▸ Work order
Show every line of the data that includes the word "investigation".

▸ Data for the task

- Opening Delimiter -

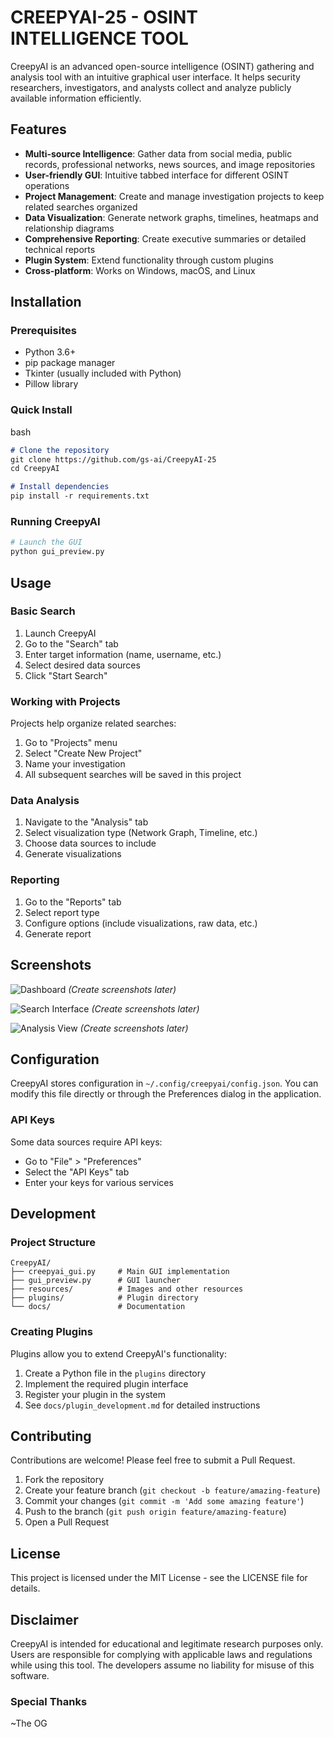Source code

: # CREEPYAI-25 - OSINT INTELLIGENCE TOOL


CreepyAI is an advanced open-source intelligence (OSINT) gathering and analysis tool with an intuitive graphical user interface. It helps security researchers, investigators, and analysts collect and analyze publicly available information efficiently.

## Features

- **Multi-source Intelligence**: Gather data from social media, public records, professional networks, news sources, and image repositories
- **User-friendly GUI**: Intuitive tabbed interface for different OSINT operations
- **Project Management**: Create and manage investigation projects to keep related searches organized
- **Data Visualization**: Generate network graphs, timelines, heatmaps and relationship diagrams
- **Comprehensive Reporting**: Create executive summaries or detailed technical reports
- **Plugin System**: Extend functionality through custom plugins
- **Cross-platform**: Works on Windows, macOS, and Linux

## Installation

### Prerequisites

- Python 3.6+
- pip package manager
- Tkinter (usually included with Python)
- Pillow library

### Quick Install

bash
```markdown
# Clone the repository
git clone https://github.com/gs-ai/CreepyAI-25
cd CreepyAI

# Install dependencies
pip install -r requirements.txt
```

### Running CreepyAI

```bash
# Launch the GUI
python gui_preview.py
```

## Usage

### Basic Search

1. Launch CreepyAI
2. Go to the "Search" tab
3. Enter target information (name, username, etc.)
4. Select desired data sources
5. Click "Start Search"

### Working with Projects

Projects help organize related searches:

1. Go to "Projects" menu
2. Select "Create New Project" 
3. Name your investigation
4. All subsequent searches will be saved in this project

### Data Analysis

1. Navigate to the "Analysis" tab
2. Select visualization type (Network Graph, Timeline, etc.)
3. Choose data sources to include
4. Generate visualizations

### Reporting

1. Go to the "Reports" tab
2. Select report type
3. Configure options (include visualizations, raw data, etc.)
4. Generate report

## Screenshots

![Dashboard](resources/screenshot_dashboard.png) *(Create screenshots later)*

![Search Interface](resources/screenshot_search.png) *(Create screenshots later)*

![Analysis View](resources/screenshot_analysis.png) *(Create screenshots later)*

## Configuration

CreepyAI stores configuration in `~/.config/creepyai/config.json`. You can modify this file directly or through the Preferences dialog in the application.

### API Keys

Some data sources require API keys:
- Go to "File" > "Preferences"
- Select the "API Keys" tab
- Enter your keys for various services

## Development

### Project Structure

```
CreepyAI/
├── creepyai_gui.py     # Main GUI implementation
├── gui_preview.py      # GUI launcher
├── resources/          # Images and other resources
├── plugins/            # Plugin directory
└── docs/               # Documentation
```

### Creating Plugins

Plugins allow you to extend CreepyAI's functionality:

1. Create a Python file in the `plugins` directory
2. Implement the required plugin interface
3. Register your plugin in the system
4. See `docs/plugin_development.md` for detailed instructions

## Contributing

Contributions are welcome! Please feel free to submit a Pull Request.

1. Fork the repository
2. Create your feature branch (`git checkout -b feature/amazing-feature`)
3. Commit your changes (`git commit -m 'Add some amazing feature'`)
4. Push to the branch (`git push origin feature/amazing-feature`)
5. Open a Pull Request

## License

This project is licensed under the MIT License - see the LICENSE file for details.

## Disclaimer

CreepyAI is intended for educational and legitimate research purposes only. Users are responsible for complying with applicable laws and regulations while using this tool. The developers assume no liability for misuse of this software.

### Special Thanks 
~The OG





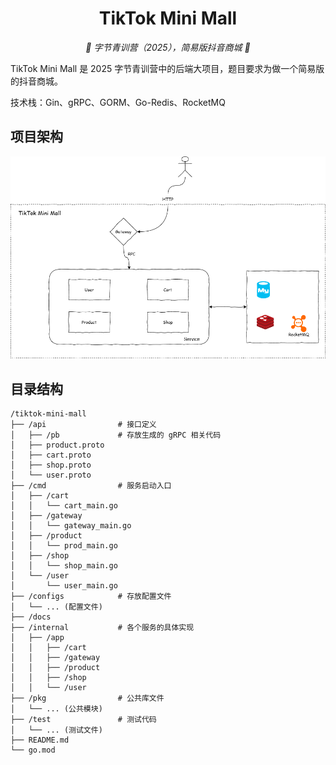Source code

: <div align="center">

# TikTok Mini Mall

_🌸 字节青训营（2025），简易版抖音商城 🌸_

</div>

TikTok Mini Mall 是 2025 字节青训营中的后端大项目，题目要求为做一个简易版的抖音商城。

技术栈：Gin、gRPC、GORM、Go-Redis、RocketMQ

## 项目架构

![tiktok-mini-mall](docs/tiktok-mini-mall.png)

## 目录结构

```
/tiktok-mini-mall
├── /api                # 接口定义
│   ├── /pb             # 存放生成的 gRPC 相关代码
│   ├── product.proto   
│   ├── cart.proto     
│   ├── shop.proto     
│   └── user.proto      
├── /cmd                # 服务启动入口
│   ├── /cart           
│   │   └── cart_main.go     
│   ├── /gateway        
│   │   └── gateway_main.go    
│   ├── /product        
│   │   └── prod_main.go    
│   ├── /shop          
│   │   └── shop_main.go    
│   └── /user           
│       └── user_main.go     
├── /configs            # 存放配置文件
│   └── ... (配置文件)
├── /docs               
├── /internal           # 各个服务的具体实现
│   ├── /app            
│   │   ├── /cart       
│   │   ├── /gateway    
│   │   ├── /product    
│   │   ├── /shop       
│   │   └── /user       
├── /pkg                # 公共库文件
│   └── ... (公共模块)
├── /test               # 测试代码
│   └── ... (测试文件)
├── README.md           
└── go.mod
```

- Closing Delimiter -
- Opening Delimiter -

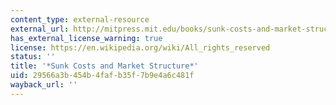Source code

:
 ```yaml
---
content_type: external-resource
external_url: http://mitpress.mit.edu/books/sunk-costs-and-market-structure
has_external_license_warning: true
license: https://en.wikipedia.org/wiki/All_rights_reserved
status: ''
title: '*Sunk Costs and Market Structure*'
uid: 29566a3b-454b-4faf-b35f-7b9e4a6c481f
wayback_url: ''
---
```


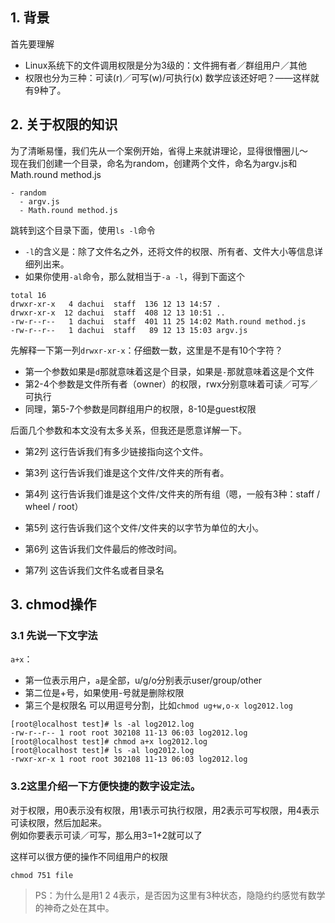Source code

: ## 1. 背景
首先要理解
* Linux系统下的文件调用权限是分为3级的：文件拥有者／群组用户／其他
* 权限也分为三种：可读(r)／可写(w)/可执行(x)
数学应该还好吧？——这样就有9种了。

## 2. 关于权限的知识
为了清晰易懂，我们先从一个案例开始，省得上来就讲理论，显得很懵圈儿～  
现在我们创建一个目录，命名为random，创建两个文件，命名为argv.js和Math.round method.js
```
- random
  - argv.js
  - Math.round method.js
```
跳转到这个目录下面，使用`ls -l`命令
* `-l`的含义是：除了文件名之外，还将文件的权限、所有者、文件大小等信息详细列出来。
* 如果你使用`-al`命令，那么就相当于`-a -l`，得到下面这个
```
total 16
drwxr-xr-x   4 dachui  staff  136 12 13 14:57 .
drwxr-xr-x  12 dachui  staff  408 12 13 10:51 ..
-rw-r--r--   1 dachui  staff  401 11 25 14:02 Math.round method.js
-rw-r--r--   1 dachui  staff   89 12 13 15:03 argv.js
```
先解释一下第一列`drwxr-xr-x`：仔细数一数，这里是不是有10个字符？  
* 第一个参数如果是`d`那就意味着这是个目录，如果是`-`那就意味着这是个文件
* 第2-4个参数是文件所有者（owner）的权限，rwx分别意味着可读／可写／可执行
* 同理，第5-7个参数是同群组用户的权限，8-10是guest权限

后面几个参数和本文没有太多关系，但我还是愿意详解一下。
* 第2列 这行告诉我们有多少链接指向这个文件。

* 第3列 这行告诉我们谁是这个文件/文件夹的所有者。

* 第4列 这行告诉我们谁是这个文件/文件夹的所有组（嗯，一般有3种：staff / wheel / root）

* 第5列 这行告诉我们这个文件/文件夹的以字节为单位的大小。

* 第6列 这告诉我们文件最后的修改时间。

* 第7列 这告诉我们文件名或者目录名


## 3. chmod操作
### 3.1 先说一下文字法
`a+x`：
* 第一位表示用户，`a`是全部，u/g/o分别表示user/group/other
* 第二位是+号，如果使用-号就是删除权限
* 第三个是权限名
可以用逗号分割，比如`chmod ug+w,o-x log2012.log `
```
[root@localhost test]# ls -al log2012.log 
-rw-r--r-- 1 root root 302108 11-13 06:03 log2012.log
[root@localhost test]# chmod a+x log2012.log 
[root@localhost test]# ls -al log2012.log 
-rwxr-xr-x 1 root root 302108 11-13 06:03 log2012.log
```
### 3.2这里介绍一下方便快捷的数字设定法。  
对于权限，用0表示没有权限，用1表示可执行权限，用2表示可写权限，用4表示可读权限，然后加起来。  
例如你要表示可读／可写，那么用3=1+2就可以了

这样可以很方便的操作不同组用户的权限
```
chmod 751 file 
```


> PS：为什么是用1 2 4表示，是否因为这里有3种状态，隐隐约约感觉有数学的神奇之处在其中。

- Closing Delimiter -

▸ Response area
- **Project Management**: Create and manage investigation projects to keep related searches organized
3. Name your investigation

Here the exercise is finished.